It's just scary to think that your logging daemon can cause so much damage!

On Tue, Jul 26, 2016 at 6:48 PM, Joao Eduardo Luis <joao@xxxxxxx> wrote:
On 07/26/2016 06:27 PM, Sergio A. de Carvalho Jr. wrote:

(Just realised I originally replied to Sean directly, so reposting here

for posterity).

Bingo!

wow. This didn't even cross my mind. D:

Thanks for sharing.

I turned off syslog and the monitors quickly reached quorum and

everything seems back to normal. Thanks so much, Sean.

Luckily this is a test cluster. I wonder how I could catch this in a

production cluster before our support engineers spend a day trying to

track the problem down.

Only way I can see to deal with this sort of thing would be to log to syslog on a separate thread and have said thread monitoring the latency when writing to syslog.

I don't think currently there's any support for that.
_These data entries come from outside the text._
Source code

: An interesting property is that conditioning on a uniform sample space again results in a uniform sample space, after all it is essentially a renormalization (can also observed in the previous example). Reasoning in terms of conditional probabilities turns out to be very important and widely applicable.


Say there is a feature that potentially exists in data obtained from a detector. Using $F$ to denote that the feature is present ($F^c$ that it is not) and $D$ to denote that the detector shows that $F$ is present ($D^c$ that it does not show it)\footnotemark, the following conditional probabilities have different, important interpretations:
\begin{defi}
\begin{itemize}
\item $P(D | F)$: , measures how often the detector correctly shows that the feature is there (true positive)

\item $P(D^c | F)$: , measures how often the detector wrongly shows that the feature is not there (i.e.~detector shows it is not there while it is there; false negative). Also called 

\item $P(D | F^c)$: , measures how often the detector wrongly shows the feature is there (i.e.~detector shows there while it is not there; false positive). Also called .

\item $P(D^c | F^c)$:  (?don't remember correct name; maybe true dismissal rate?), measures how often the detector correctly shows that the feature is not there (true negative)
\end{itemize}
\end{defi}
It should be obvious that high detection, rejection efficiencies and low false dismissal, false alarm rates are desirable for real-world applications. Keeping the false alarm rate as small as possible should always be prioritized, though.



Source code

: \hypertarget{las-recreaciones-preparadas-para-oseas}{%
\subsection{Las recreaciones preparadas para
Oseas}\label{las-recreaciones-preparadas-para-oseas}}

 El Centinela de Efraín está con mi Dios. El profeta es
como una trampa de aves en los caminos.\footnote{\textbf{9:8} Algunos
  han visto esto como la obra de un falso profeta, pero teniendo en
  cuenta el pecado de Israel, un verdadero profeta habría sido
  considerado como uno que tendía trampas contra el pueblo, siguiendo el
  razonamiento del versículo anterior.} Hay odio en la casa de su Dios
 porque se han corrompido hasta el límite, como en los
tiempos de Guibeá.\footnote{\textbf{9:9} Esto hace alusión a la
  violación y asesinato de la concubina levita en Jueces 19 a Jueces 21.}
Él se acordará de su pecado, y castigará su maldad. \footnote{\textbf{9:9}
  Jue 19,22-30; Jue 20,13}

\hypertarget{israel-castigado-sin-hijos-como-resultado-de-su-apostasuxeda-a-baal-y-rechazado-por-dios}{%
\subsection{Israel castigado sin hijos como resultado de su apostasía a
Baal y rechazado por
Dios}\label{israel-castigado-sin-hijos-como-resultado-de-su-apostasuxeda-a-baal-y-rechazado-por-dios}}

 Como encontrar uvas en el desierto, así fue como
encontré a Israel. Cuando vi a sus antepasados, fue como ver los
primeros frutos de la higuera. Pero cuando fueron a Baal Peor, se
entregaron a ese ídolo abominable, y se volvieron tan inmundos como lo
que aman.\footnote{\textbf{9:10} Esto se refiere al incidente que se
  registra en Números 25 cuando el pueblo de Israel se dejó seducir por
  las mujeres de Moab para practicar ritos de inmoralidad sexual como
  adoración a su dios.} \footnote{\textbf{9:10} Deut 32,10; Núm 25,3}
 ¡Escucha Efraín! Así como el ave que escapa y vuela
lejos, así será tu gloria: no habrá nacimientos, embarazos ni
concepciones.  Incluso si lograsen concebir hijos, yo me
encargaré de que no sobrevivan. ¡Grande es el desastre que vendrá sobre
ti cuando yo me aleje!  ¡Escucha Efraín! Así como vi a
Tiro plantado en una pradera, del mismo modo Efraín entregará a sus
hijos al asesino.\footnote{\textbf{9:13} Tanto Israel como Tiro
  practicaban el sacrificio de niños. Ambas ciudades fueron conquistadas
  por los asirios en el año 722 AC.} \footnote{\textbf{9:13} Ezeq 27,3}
I'll try to get something concocted this week, mostly for the fun of it.

  -Joao

Any ideas?

On Tue, Jul 26, 2016 at 12:28 PM, Sean Crosby

<richardnixonshead@xxxxxxxxx <mailto:richardnixonshead@xxxxxxxxx>> wrote:

    Hi Sergio,

    You don't happen to have rsyslog forwarding to a central log server

    by any chance? I've seen this behaviour before when my central log

    server is not keeping up with messages.

    Cheers,

    Sean

    On 26 July 2016 at 21:13, Sergio A. de Carvalho Jr.
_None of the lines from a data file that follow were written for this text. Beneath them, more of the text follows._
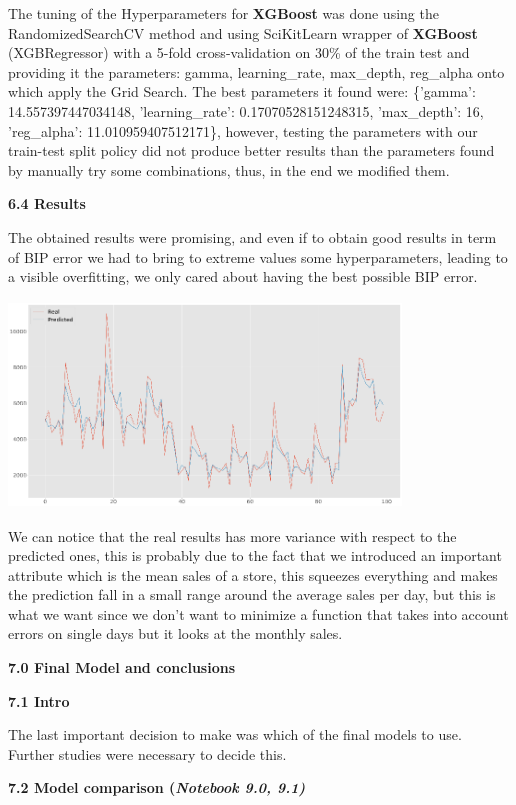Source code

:\documentclass[]{article}
\begin{document}
The tuning of the Hyperparameters for \textbf{XGBoost} was done using
the RandomizedSearchCV method and using SciKitLearn wrapper of
\textbf{XGBoost} (XGBRegressor) with a 5-fold cross-validation on 30\%
of the train test and providing it the parameters: gamma,
learning\_rate, max\_depth, reg\_alpha onto which apply the Grid Search.
The best parameters it found were: \{'gamma': 14.557397447034148,
'learning\_rate': 0.17070528151248315, 'max\_depth': 16, 'reg\_alpha':
11.010959407512171\}, however, testing the parameters with our
train-test split policy did not produce better results than the
parameters found by manually try some combinations, thus, in the end we
modified them.

\textbf{6.4 Results }

The obtained results were promising, and even if to obtain good results
in term of BIP error we had to bring to extreme values some
hyperparameters, leading to a visible overfitting, we only cared about
having the best possible BIP
error.

\includegraphics[width=4.10208in,height=2.15833in]{media/image11.png}

We can notice that the real results has more variance with respect to
the predicted ones, this is probably due to the fact that we introduced
an important attribute which is the mean sales of a store, this squeezes
everything and makes the prediction fall in a small range around the
average sales per day, but this is what we want since we don't want to
minimize a function that takes into account errors on single days but it
looks at the monthly sales.

\textbf{7.0 Final Model and conclusions}

\textbf{7.1 Intro}

The last important decision to make was which of the final models to
use. Further studies were necessary to decide this.

\textbf{7.2 Model comparison (\emph{Notebook 9.0, 9.1)}}
\end{document}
    <scarvalhojr@xxxxxxxxx <mailto:scarvalhojr@xxxxxxxxx>> wrote:

        I left the 4 nodes running overnight and they just crawled to

        their knees... to the point that nothing has been written to the

        logs in the last 11 hours. So I stopped all monitors this

        morning and started them one by one again, but they're are still

        being extremely slow. Here are their logs:

        <https://gist.github.com/anonymous/85213467f701c5a69c7fdb4e54bc7406><https://gist.github.com/anonymous/85213467f701c5a69c7fdb4e54bc7406><https://gist.github.com/anonymous/85213467f701c5a69c7fdb4e54bc7406>https://gist.github.com/anonymous/85213467f701c5a69c7fdb4e54bc7406

        https://gist.github.com/anonymous/f30a8903e701423825fd4d5aaa651e6a

        https://gist.github.com/anonymous/42a1856cc819de5b110d9f887e9859d2

        https://gist.github.com/anonymous/652bc41197e83a9d76cf5b2e6a211aa2

        I'm still puzzled to see logs being written with a timestamp

        that is several minutes behind the system clock. As time passes,

        the gap widens and quickly the logs are over 10 minutes behind

        the actual time, which explains why the logs  above don't seem

        to overlap.

        On Mon, Jul 25, 2016 at 9:37 PM, Sergio A. de Carvalho Jr.

        <scarvalhojr@xxxxxxxxx <mailto:scarvalhojr@xxxxxxxxx>> wrote:

            Awesome, thanks so much, Joao.

            Here's the mon_status:

            https://gist.github.com/anonymous/2b80a9a75d134d9e539dfbc81615c055

            I'm still trying to collect the logs, but while doing that I

            noticed that the log records are severely delayed compared

            to the system clock. For example, watching the logs with

            tail -f, I see records with a timestamp that is up to 28

            minutes behind the system clock!

            Also, while trying to set debug level, the monitors

            sometimes hung for several minutes, so there's obviously

            something wrong with them.

            On Mon, Jul 25, 2016 at 6:16 PM, Joao Eduardo Luis

            <joao@xxxxxxx <mailto:joao@xxxxxxx>> wrote:

                On 07/25/2016 05:55 PM, Sergio A. de Carvalho Jr. wrote:

                    I just forced an NTP updated on all hosts to be sure

                    it's down to clock

                    skew. I also checked that hosts can reach all other

                    hosts on port 6789.

                    I then stopped monitor 0 (60z0m02) and started

                    monitor 1 (60zxl02), but

                    the 3 monitors left (1 - 60zxl02, 2 - 610wl02, 4 -

                    615yl02) were still

                    having problems to reach quorum. That led me to

                    believe monitor 4 was

                    the problem because I had a quorum before with

                    monitors 0, 1, 2.

                    So I stopped monitor 4 and started monitor 0 again,

                    but this time

                    monitors 0, 1, 2 failed to reach a quorum, which is

                    rather puzzling.

                    All hosts are pretty much idle all the time so I

                    can't see why monitors

                    would be getting stuck.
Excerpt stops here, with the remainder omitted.